What is an active ingredient?
The debate over the safety and effectiveness of traditional Chinese medicine often focuses on the active ingredient of a medicine.
The US Food and Drug Administration defines an active ingredient as “any component that provides pharmacological activity or other direct effect in diagnosing, curing, mitigating, treating or preventing disease, or that affects the structure or any function of the human or animal body.”
In other words, the active ingredient is a specific chemical substance considered to constitute the essence of a medicine. Because it has the responsibility to cure a target disease, it is used to assess the usefulness of a drug in the modern pharmaceutical industry.
It is important to identify the active ingredients in drug discovery, including those of traditional Chinese medicine. Scientist Tu Youyou won the 2015 Nobel Prize in Physiology or Medicine for isolating the malaria drug artemisinin from an herb used in traditional Chinese medicine.

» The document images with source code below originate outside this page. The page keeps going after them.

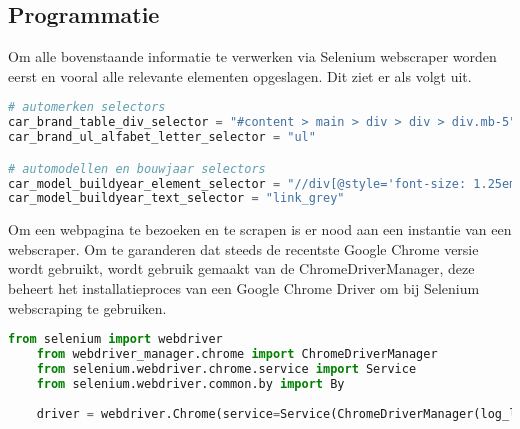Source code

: \subsection{Programmatie}
Om alle bovenstaande informatie te verwerken via Selenium webscraper worden eerst en vooral alle relevante elementen opgeslagen.
Dit ziet er als volgt uit.
\begin{lstlisting}[language=Python, caption=Python houdt constanten bij van alle css selectors om elementen te vinden op de webpagina's, label={lst:selectors}, breaklines=true, showstringspaces=false]
# automerken selectors
car_brand_table_div_selector = "#content > main > div > div > div.mb-5"
car_brand_ul_alfabet_letter_selector = "ul"

# automodellen en bouwjaar selectors
car_model_buildyear_element_selector = "//div[@style='font-size: 1.25em; margin: 10px !important;']"
car_model_buildyear_text_selector = "link_grey"
\end{lstlisting}

Om een webpagina te bezoeken en te scrapen is er nood aan een instantie van een webscraper. Om te garanderen dat steeds de recentste Google Chrome versie wordt gebruikt, wordt gebruik gemaakt van de ChromeDriverManager, deze beheert het installatieproces van een Google Chrome Driver om bij Selenium webscraping te gebruiken. 
\begin{lstlisting}[language=Python, caption=Python declaratie en initialisatie Selenium webscraper, breaklines=true, showstringspaces=false]
	from selenium import webdriver
	from webdriver_manager.chrome import ChromeDriverManager
	from selenium.webdriver.chrome.service import Service
	from selenium.webdriver.common.by import By
	
	driver = webdriver.Chrome(service=Service(ChromeDriverManager(log_level=0).install()))
\end{lstlisting}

Along the same lines, medical researcher Zhang Tingdong and his team identified arsenic trioxide as an effective treatment for leukemia by studying drug formulas in traditional Chinese medicine.
Despite these success stories, reducing a drug to a single molecule is quite limited. This reductive approach ignores the context in which a drug is used, which plays a crucial role in its end effects.

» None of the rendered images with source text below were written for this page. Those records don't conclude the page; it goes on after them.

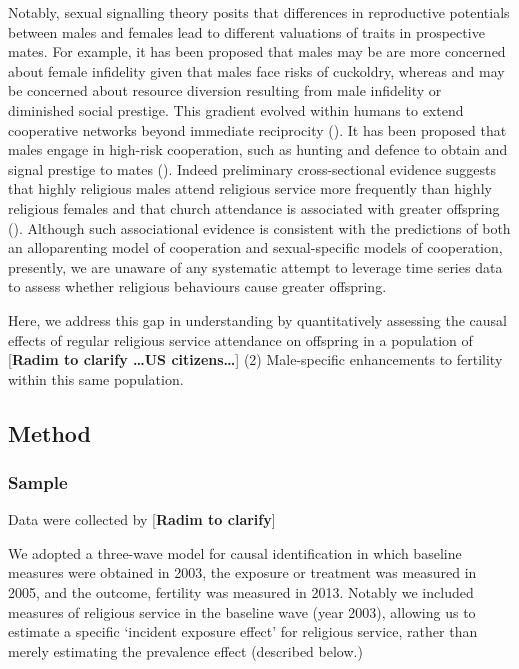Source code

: \documentclass[
  single column]{article}
\begin{document}
Notably, sexual signalling theory posits that differences in
reproductive potentials between males and females lead to different
valuations of traits in prospective mates. For example, it has been
proposed that males may be are more concerned about female infidelity
given that males face risks of cuckoldry, whereas and may be concerned
about resource diversion resulting from male infidelity or diminished
social prestige. This gradient evolved within humans to extend
cooperative networks beyond immediate reciprocity
(). It has been
proposed that males engage in high-risk cooperation, such as hunting and
defence to obtain and signal prestige to mates
(). Indeed preliminary
cross-sectional evidence suggests that highly religious males attend
religious service more frequently than highly religious females and that
church attendance is associated with greater offspring
(). Although such
associational evidence is consistent with the predictions of both an
alloparenting model of cooperation and sexual-specific models of
cooperation, presently, we are unaware of any systematic attempt to
leverage time series data to assess whether religious behaviours cause
greater offspring.

Here, we address this gap in understanding by quantitatively assessing
the causal effects of regular religious service attendance on offspring
in a population of {[}\textbf{Radim to clarify \ldots US
citizens\ldots{}}{]} (2) Male-specific enhancements to fertility within
this same population.

\subsection{Method}\label{method}

\subsubsection{Sample}\label{sample}

Data were collected by {[}\textbf{Radim to clarify}{]}

We adopted a three-wave model for causal identification in which
baseline measures were obtained in 2003, the exposure or treatment was
measured in 2005, and the outcome, fertility was measured in 2013.
Notably we included measures of religious service in the baseline wave
(year 2003), allowing us to estimate a specific `incident exposure
effect' for religious service, rather than merely estimating the
prevalence effect (described below.)
\end{document}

In the past, Chinese doctors didn’t look for an active ingredient that defined the usefulness of a particular substance. Instead, they considered the effect of each drug highly malleable. No example better illustrates this way of thinking than the medical use of poisons.
Doctors in China knew very well how the effect of a poison varied greatly, depending on how it was prepared and administered. So they developed a variety of methods — such as controlling dosage, mixing with other ingredients, and other processing techniques — to mitigate a poison’s potency but still preserve its effectiveness.
Chinese doctors also knew that poisons work differently from person to person. The same drug may have different effects depending on the sex, age, environment, emotional state and lifestyle of the patient. For example, the 7th-century physician Sun Simiao gave specific remedies to women and the elderly.
Using a poison outside your prescription used to be deadly. For example, the powder of five stones, or “Wushi San”, a psychedelic drug that contains arsenic, was one of the most popular medicines in medieval China.
Despite the medical recommendation that it be used only as a last resort to treat emergencies, many at the time used it regularly to invigorate the body and enlighten the mind. Unsurprisingly, this misuse led to several deaths. Going beyond its restricted use, a poison can easily kill.
beyond the active ingredient
The paradox of healing with poisons in traditional Chinese medicine reveals a key message: there is no essential, absolute or immutable core that characterizes a drug. Rather, the effect of any medication is always relational—it depends on how the drug is used, how it interacts with a specific body, and its intended effects.
Medicines are fluid substances that defy stable categorization. Looking beyond the biomedical standard of the active ingredient can help clinicians and researchers pay more attention to the context of how medicines are used.
Ultimately, a drug is more than its active ingredient. The poisons in traditional Chinese medicine teach a compelling lesson.